The New Tokyo 2020 Olympic Medals Are Made From Recycled Electronics
The Olympics have ancient roots, but Tokyo is finding ways to update the event in time for the summer games in 2020. The latest idea shared by the organizing committee may not be as flashy as an artificial meteor shower or as essential as modernized toilets, but it's no less innovative. As Engadget reports, all of the medals awarded at the 2020 Summer Olympics will be made from recycled electronics—and their designs have been unveiled to the public for the first time.
Many electronics contain precious metals like copper, silver, and gold—the same elements needed to make the Olympic medals. With hundreds of pounds of the materials destined to become e-waste in Japan each year, the Olympic committee came up with a plan to put some of it to good use.

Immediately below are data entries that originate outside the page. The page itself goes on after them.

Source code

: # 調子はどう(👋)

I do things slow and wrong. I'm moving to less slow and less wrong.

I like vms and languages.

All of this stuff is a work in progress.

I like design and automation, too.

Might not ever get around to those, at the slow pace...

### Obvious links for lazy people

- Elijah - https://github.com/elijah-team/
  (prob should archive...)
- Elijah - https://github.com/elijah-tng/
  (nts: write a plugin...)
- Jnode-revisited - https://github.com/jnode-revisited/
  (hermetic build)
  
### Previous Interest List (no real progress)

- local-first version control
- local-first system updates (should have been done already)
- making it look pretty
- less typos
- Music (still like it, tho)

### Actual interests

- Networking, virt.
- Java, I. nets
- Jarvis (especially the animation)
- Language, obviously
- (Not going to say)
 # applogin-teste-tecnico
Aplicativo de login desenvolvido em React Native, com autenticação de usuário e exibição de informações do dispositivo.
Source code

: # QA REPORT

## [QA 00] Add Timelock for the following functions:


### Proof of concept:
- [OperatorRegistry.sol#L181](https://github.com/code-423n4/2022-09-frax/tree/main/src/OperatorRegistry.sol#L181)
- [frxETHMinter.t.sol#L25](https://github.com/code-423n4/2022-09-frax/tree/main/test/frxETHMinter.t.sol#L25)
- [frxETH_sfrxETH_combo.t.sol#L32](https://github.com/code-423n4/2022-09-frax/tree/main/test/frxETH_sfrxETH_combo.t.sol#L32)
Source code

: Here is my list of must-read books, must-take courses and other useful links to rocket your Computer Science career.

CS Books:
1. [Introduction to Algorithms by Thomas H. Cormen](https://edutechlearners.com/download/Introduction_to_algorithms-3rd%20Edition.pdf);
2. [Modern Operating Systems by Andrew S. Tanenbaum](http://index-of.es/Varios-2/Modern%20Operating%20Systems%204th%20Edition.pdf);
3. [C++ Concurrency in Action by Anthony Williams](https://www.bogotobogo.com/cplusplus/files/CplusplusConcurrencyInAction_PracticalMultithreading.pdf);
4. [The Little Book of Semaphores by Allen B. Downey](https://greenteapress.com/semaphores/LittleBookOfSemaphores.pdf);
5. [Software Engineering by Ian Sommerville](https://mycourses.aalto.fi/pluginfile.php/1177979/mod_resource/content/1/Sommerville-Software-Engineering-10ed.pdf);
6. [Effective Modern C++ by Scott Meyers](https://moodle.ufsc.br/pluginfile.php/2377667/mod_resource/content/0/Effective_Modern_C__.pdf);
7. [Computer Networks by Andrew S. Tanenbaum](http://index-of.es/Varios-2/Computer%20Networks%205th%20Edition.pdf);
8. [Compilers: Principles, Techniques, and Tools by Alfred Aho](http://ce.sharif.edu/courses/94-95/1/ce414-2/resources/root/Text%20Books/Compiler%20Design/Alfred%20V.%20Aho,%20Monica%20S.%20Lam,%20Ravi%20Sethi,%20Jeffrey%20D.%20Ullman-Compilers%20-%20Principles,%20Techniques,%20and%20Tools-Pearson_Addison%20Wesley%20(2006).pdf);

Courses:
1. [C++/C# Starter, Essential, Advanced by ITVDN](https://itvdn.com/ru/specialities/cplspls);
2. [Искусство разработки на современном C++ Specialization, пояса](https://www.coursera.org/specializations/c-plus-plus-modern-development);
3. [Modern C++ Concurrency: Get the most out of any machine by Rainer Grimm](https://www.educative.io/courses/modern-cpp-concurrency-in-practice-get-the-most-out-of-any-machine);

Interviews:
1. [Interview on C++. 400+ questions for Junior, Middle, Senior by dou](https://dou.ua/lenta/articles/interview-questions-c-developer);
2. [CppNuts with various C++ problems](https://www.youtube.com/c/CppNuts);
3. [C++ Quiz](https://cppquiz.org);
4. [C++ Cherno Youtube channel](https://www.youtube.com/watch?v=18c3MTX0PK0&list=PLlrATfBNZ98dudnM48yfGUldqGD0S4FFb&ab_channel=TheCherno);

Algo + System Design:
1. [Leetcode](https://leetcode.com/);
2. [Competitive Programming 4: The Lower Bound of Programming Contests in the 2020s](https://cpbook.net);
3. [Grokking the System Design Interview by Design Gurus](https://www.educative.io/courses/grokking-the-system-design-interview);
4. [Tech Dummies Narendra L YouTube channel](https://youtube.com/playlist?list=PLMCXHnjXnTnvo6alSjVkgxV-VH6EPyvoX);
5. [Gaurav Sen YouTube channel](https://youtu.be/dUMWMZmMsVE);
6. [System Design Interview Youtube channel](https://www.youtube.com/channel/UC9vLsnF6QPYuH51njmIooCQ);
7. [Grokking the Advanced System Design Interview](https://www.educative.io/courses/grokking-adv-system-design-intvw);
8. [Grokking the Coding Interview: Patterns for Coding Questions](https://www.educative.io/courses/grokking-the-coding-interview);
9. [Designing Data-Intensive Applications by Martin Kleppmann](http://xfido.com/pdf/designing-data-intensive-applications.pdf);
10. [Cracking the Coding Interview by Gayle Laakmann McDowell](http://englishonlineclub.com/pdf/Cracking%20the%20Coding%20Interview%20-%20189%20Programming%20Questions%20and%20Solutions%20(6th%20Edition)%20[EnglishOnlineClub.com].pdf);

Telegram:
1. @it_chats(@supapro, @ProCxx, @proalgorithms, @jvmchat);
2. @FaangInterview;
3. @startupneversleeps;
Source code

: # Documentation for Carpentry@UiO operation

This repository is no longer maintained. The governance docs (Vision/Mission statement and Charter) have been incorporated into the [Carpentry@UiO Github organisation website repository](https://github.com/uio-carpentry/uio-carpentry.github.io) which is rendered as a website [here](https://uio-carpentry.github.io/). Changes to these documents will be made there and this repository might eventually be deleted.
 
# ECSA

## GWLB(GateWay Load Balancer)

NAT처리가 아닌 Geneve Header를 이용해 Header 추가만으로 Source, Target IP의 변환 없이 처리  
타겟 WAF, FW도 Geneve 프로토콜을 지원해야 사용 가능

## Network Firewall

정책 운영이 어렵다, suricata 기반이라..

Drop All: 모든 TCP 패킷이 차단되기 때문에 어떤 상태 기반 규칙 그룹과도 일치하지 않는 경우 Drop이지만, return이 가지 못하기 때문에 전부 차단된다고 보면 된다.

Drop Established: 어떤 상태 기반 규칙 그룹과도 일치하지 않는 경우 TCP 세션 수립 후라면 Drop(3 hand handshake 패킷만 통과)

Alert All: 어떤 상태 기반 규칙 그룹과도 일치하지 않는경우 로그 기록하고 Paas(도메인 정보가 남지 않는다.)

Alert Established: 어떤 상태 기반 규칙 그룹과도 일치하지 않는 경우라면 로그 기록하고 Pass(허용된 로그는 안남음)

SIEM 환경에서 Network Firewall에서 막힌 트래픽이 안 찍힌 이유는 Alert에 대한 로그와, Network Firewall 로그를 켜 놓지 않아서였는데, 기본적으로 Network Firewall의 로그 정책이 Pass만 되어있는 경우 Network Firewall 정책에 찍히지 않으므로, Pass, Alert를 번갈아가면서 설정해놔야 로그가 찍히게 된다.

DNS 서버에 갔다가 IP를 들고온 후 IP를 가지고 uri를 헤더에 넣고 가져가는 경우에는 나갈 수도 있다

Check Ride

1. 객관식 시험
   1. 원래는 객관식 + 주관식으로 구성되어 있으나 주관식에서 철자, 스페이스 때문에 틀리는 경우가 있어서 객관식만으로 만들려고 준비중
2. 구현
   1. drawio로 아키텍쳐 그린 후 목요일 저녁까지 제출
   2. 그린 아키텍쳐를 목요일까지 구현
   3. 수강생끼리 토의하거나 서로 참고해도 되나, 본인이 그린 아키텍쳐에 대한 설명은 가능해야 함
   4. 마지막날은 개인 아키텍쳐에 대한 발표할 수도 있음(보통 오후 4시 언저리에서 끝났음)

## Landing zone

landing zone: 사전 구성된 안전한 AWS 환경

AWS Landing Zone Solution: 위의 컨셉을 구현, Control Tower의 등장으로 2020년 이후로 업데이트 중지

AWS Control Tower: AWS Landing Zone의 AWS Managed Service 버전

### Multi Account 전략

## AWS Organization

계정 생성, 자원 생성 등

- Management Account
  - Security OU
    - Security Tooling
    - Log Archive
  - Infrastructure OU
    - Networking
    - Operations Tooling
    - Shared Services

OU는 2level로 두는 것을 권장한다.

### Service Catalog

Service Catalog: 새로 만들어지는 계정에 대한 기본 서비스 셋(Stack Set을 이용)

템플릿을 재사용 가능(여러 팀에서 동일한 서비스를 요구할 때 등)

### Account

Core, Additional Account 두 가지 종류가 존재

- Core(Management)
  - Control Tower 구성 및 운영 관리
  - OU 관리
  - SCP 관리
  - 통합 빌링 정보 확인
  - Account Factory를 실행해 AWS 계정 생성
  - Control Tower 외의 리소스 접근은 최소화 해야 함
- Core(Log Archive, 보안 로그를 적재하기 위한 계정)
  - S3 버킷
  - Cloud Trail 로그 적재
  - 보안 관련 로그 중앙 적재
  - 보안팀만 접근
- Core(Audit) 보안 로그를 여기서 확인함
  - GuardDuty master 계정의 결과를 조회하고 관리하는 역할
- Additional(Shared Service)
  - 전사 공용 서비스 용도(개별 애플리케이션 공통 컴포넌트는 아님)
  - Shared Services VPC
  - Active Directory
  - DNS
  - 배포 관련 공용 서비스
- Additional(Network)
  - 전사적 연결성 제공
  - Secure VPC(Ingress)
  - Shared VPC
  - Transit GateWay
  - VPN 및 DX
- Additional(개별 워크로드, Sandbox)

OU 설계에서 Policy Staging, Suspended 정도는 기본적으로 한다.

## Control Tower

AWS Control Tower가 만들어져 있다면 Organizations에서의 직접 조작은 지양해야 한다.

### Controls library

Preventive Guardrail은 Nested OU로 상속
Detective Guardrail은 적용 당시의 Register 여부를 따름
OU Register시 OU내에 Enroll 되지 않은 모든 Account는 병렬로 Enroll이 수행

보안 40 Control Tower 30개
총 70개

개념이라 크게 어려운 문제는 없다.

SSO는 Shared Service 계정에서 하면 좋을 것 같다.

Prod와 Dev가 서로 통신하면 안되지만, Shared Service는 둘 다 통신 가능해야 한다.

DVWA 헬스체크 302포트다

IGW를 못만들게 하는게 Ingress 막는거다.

In 2017, the Olympics organizers called upon Japanese residents to donate their old smartphones and other devices so they could be made into medals for the 2020 games. Over the past two years, the committee has collected 78,985 tons of donated electronics (including more than 6.2 million phones), and from that haul they've recovered approximately 70 pounds of gold, 7716 pounds of silver, and 4850 pounds of bronze, which was more than enough material to cast new medals for each Olympic event. You can get a peek at the design of the final products in the video below.
The 2020 Olympics will mark Tokyo's second time hosting the games (their first go was in 1964). By the time the games conclude next summer, organizers are expected to have spent $20 billion putting the event together.